Mother became a Disneyland mom.
In 1960, she took us to Puerto Rico, the island of her birth. We had a wonderful time, well, what child doesn’t like running around on an island, with its constant sea breezes, and beaches, and all sorts of things to see. When we returned home, Jimmy demanded to live with his mother.
As daddy’s girl, I stayed with my father’s growing, second family. I had a baby sister to occupy my time, in between the horse daddy had given me, and school work. He indulged me, and mother indulged Jimmy. We led separate lives, my brother and I. Until 1964, when I too, came to live with our mother. We were young teens at that time, experiencing the 60s. What a time it was to be alive.
This is where we return to Jimmy’s baby girl. Life was speeding up. Time for Jimmy to get a job, to support his child. And this he did. Except that a divorce took his child away. I went away as well, to university, and then on the road as a singer. Jimmy went to school to learn how to cut hair. He opened his own salon. Except the business life wasn’t for him. The creative one was. After sellling his business, he made airplanes, painted canvases, created dimensional collages, more sculpture than anything else. He turned to photography, had a long term relationship, married again, divorced, and kept taking photographs.
He immersed himself with an extended family member, and she became his partner. They bought apartment houses together, argued, reconciled, and then Jimmy took on the biggest challenge of his life: Parkinson’s.
What a nasty disease it is, this thing that invades the nervous system, cutting the lines of communication between brain and the body’s functions, until, at the end of its tenure, if messes with the brain itself. For years, meds kept the beast under control.
In 2012, our mother died. In 2013, our father. I lived back East at the time, once again, away from my brother. By the time I returned from the East Coast, he had moved to Arizona. He played the real estate game, big time. And did well at it.
In 2019, I learned that his disease was turning into the beast. That is where the human part of the journey ends, when the beast takes over. The loss of sleep, the hallucinations, the screaming out in the middle of the night, these became his new normal. He kept on with his life, with a devoted cousin ever by his side, protecting him until fatigue overruled the caretaker’s desires to care for him. Jimmy then went into Frontier House in Payson, Arizona. The staff took good care of him. Whether or not he knew me when I went to see him, I don’t know. We held one of our conversations. I mentioned Grandpa’s prediction, about life. Did he remember it? It didn’t matter. I knew I was saying goodby when I saw him last June.
I have the memories to keep me company with a bit of joy, a bit sadness and a bit of the haunting that comes from thinking what could have been, if different choices had been made, not only by us, but those who brought us to life.
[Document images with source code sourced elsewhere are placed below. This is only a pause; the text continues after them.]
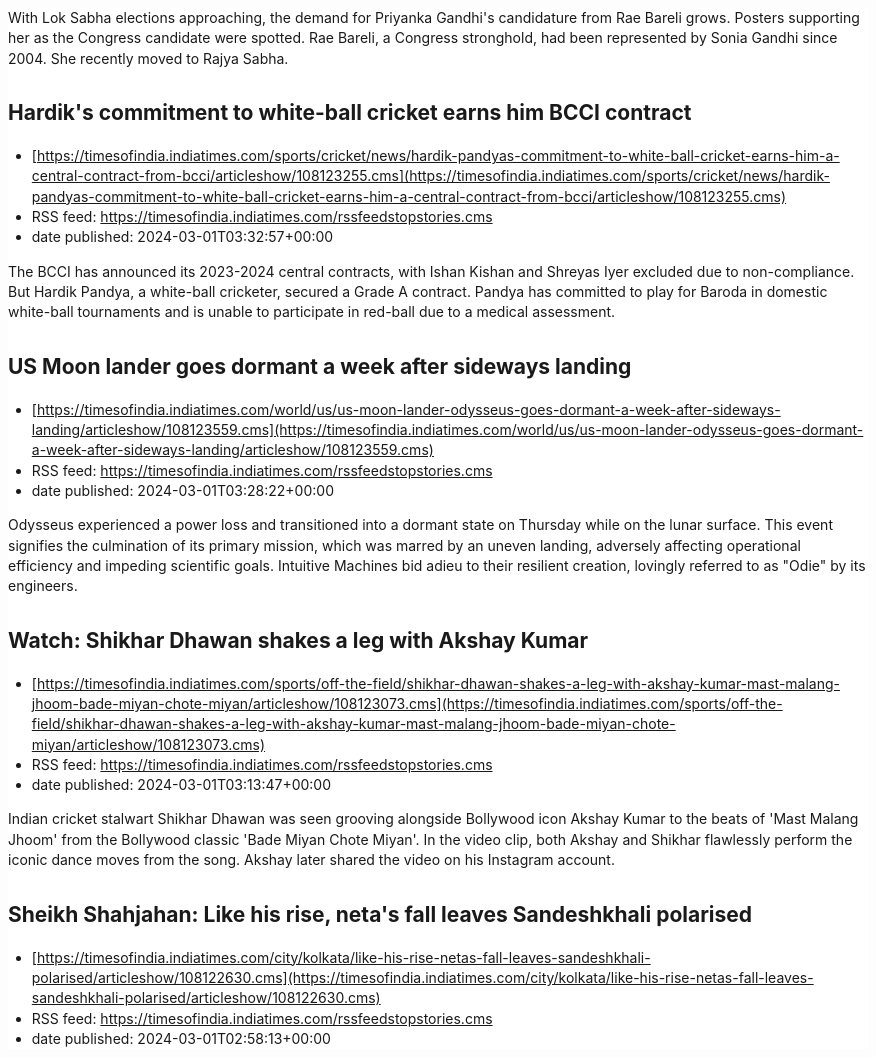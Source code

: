 With Lok Sabha elections approaching, the demand for Priyanka Gandhi's candidature from Rae Bareli grows. Posters supporting her as the Congress candidate were spotted. Rae Bareli, a Congress stronghold, had been represented by Sonia Gandhi since 2004. She recently moved to Rajya Sabha.

## Hardik's commitment to white-ball cricket earns him BCCI contract
 - [https://timesofindia.indiatimes.com/sports/cricket/news/hardik-pandyas-commitment-to-white-ball-cricket-earns-him-a-central-contract-from-bcci/articleshow/108123255.cms](https://timesofindia.indiatimes.com/sports/cricket/news/hardik-pandyas-commitment-to-white-ball-cricket-earns-him-a-central-contract-from-bcci/articleshow/108123255.cms)
 - RSS feed: https://timesofindia.indiatimes.com/rssfeedstopstories.cms
 - date published: 2024-03-01T03:32:57+00:00

The BCCI has announced its 2023-2024 central contracts, with Ishan Kishan and Shreyas Iyer excluded due to non-compliance. But Hardik Pandya, a white-ball cricketer, secured a Grade A contract. Pandya has committed to play for Baroda in domestic white-ball tournaments and is unable to participate in red-ball due to a medical assessment.

## US Moon lander goes dormant a week after sideways landing
 - [https://timesofindia.indiatimes.com/world/us/us-moon-lander-odysseus-goes-dormant-a-week-after-sideways-landing/articleshow/108123559.cms](https://timesofindia.indiatimes.com/world/us/us-moon-lander-odysseus-goes-dormant-a-week-after-sideways-landing/articleshow/108123559.cms)
 - RSS feed: https://timesofindia.indiatimes.com/rssfeedstopstories.cms
 - date published: 2024-03-01T03:28:22+00:00

Odysseus experienced a power loss and transitioned into a dormant state on Thursday while on the lunar surface. This event signifies the culmination of its primary mission, which was marred by an uneven landing, adversely affecting operational efficiency and impeding scientific goals. Intuitive Machines bid adieu to their resilient creation, lovingly referred to as "Odie" by its engineers.

## Watch: Shikhar Dhawan shakes a leg with Akshay Kumar
 - [https://timesofindia.indiatimes.com/sports/off-the-field/shikhar-dhawan-shakes-a-leg-with-akshay-kumar-mast-malang-jhoom-bade-miyan-chote-miyan/articleshow/108123073.cms](https://timesofindia.indiatimes.com/sports/off-the-field/shikhar-dhawan-shakes-a-leg-with-akshay-kumar-mast-malang-jhoom-bade-miyan-chote-miyan/articleshow/108123073.cms)
 - RSS feed: https://timesofindia.indiatimes.com/rssfeedstopstories.cms
 - date published: 2024-03-01T03:13:47+00:00

Indian cricket stalwart Shikhar Dhawan was seen grooving alongside Bollywood icon Akshay Kumar to the beats of 'Mast Malang Jhoom' from the Bollywood classic 'Bade Miyan Chote Miyan'. In the video clip, both Akshay and Shikhar flawlessly perform the iconic dance moves from the song. Akshay later shared the video on his Instagram account.

## Sheikh Shahjahan: Like his rise, neta's fall leaves Sandeshkhali polarised
 - [https://timesofindia.indiatimes.com/city/kolkata/like-his-rise-netas-fall-leaves-sandeshkhali-polarised/articleshow/108122630.cms](https://timesofindia.indiatimes.com/city/kolkata/like-his-rise-netas-fall-leaves-sandeshkhali-polarised/articleshow/108122630.cms)
 - RSS feed: https://timesofindia.indiatimes.com/rssfeedstopstories.cms
 - date published: 2024-03-01T02:58:13+00:00
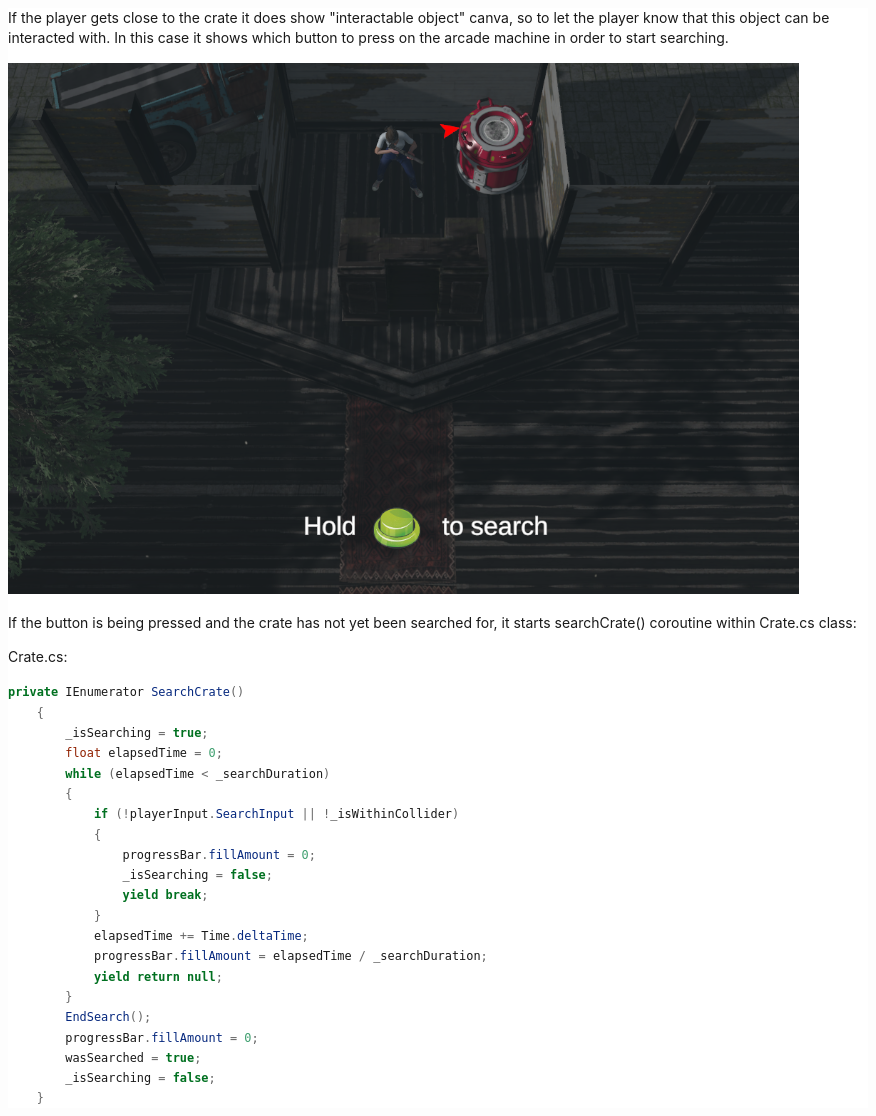 If the player gets close to the crate it does show "interactable object" canva, so to let the player know that this object can be interacted with. 
In this case it shows which button to press on the arcade machine in order to start searching. 

![InteractableUI](https://github.com/Mvycas/DeathInFrontOfUs/blob/main/Blog/interactable_ui.png)


If the button is being pressed and the crate has not yet been searched for, it starts searchCrate() coroutine within Crate.cs class:

Crate.cs:

```c#
private IEnumerator SearchCrate()
    {
        _isSearching = true;
        float elapsedTime = 0;
        while (elapsedTime < _searchDuration)
        {
            if (!playerInput.SearchInput || !_isWithinCollider) 
            {
                progressBar.fillAmount = 0;
                _isSearching = false;
                yield break;
            }
            elapsedTime += Time.deltaTime;
            progressBar.fillAmount = elapsedTime / _searchDuration;
            yield return null;
        }
        EndSearch();
        progressBar.fillAmount = 0;
        wasSearched = true;
        _isSearching = false;
    }
```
Nonetheless, what is, is.
Now, I am truly left the orphan, without father, mother, or brother. Well, as the saying goes, someone has to take on the role of the one left standing.
Those rambling conversations are the moments I miss the most when I think of Jimmy. I will go on missing them. If he were here with me, right now, he would remind me that the past is the past, there is nothing to be done about, because that train left the station.
I know damn well that he likes it, that I end this eulogy with that phrase.
Jimmy’s train left the station.
A touching, loving eulogy. May God be with you during this sad time. I love you, Laura.